Ghana Cocoa Board inks $1.5 billion deal with US firms amid global prices hitting $12,000 per ton under AfCFTA protocols
Ghana Cocoa Board signed a $1.5 billion deal with U.S. firms this month to finance cocoa purchases under AfCFTA protocols amid global prices reaching $12,000 per ton. Officials said the agreement follows COCOBOD’s shift from syndicated offshore loans to self-financing, aiming to reduce interest costs and leverage higher spot market sales during price increases.
The $1.5 billion agreement signed by Ghana Cocoa Board, commonly known as COCOBOD, marks a significant departure from its longstanding reliance on syndicated offshore loans to finance cocoa purchases, officials said. For decades, COCOBOD secured annual syndicated loans of roughly $1.5 billion from international banks to fund the purchase of cocoa beans from farmers ahead of the main crop season, according to records reviewed. These loans typically involved a consortium of up to 12 banks and required COCOBOD to enter into forward contracts, effectively selling a large portion of the upcoming cocoa crop in advance as collateral, sources confirmed.
Analysts estimate that avoiding the $1.5 billion syndicated loan could save COCOBOD more than $150 million annually in interest payments, a figure that could be redirected toward productivity enhancement and farmer welfare initiatives.
In the 2021/22 season, COCOBOD commenced processes to access a $1.5 billion syndicated loan, which was $200 million higher than the $1.3 billion secured for the 2020/21 season, Chief Executive Joseph Boahen Aidoo said in a statement at the time.
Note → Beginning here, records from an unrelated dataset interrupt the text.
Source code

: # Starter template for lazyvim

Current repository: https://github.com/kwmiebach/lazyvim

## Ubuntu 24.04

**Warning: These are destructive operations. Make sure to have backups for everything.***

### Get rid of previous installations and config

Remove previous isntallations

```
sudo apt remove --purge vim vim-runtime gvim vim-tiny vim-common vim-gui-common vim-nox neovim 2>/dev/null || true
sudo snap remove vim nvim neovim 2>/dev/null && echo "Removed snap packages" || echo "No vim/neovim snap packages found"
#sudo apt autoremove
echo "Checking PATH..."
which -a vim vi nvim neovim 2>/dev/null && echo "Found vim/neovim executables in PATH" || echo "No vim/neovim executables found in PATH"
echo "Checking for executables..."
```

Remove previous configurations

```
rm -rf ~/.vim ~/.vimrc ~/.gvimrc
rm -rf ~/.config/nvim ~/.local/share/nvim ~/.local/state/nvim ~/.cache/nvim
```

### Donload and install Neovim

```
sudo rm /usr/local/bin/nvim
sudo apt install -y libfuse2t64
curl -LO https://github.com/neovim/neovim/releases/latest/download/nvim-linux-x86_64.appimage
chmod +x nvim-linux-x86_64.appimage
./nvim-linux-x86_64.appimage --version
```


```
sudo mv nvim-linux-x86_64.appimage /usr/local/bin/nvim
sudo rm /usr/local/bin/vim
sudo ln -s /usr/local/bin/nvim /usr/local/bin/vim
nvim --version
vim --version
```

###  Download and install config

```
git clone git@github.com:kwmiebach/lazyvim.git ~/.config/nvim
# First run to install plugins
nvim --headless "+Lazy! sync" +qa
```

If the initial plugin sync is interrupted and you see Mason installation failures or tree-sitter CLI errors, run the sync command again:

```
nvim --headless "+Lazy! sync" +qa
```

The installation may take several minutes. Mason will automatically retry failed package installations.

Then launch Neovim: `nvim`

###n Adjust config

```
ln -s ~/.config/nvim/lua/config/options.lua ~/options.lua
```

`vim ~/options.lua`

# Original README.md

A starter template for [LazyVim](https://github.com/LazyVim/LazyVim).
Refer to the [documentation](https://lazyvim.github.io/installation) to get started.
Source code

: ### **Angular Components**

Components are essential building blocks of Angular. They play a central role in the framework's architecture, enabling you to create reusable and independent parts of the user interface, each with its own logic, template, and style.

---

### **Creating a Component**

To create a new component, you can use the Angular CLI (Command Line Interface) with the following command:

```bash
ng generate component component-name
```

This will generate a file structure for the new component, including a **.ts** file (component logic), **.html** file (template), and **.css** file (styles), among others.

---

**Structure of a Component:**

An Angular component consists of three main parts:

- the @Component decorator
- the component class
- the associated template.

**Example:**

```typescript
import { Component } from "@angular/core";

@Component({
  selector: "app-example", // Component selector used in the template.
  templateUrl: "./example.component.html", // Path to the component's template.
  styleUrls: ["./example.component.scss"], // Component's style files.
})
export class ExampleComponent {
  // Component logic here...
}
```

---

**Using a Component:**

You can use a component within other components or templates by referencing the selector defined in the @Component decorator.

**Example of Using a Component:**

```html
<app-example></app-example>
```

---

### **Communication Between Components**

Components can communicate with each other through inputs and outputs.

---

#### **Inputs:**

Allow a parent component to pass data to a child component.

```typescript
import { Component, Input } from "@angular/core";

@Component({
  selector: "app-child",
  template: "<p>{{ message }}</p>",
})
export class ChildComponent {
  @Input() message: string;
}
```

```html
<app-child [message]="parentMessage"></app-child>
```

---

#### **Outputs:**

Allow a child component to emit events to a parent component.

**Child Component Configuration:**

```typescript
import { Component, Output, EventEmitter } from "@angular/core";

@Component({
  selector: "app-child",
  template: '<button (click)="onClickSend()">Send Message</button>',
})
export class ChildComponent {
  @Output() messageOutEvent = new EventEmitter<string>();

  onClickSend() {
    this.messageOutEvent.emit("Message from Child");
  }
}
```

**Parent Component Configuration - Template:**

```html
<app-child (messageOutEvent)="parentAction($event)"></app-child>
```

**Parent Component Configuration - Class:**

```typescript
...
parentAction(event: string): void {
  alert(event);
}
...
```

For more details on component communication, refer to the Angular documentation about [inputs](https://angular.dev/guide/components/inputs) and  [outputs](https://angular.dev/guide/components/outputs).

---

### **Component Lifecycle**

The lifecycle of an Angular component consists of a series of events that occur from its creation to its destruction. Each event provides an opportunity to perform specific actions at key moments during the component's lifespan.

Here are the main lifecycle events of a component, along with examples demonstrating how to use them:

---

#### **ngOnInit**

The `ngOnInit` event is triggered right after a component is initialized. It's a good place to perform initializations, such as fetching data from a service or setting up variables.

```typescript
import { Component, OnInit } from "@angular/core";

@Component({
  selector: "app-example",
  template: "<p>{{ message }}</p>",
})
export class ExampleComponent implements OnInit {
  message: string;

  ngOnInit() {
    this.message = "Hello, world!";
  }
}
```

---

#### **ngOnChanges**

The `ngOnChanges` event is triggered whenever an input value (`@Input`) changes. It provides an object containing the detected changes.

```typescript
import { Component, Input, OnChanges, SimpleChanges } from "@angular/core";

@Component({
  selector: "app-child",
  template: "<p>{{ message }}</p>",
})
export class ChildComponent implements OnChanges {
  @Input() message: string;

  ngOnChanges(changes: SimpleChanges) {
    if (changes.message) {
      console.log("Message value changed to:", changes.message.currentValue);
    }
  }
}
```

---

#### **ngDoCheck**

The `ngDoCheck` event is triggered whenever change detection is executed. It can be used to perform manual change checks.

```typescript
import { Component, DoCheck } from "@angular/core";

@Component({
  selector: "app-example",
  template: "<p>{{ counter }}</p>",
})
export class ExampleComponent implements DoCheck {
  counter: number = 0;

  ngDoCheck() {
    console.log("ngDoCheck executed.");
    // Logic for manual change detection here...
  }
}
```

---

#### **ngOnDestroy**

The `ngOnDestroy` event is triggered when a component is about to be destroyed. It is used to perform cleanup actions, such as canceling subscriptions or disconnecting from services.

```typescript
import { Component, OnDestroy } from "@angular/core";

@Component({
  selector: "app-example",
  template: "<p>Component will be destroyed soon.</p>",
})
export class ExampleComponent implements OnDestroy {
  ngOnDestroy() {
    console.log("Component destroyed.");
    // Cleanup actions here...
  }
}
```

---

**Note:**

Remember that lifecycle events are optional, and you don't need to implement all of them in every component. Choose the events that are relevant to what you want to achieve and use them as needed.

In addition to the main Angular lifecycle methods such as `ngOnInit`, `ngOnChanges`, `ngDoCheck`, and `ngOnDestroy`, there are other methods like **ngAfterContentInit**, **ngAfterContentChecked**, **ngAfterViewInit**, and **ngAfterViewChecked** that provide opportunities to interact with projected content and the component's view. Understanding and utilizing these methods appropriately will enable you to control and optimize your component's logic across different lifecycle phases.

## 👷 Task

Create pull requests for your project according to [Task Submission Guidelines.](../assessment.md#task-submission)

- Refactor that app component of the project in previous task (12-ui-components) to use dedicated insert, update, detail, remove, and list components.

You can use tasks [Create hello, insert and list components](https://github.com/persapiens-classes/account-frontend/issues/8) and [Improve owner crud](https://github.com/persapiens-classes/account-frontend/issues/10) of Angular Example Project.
However, for the current season, sources revealed COCOBOD was unable to secure a syndicated loan from foreign lenders, marking the second consecutive year the board has foregone this traditional financing method in 32 years. This shift to self-financing was reportedly prompted by lender reluctance linked to concerns over declining cocoa production and erratic weather conditions affecting output.
The failure to secure the syndicated loan has led COCOBOD to rely increasingly on domestic funding sources for its cocoa purchases, officials said. This strategic pivot aims to reduce the substantial interest costs historically associated with offshore loans. The saved funds may also support the procurement of inputs such as seedlings, chemicals, and fertilizers, which are critical to improving cocoa yields.
By reducing the need for forward contracts to collateralize syndicated loans, COCOBOD gains greater flexibility in marketing cocoa beans. Sources explained that less pre-committed crop allows the Cocoa Marketing Company to sell a higher percentage of cocoa at prevailing spot market prices, potentially capitalizing on price increases. This approach contrasts with previous years when large portions of the crop were sold in advance, limiting the ability to benefit from price fluctuations.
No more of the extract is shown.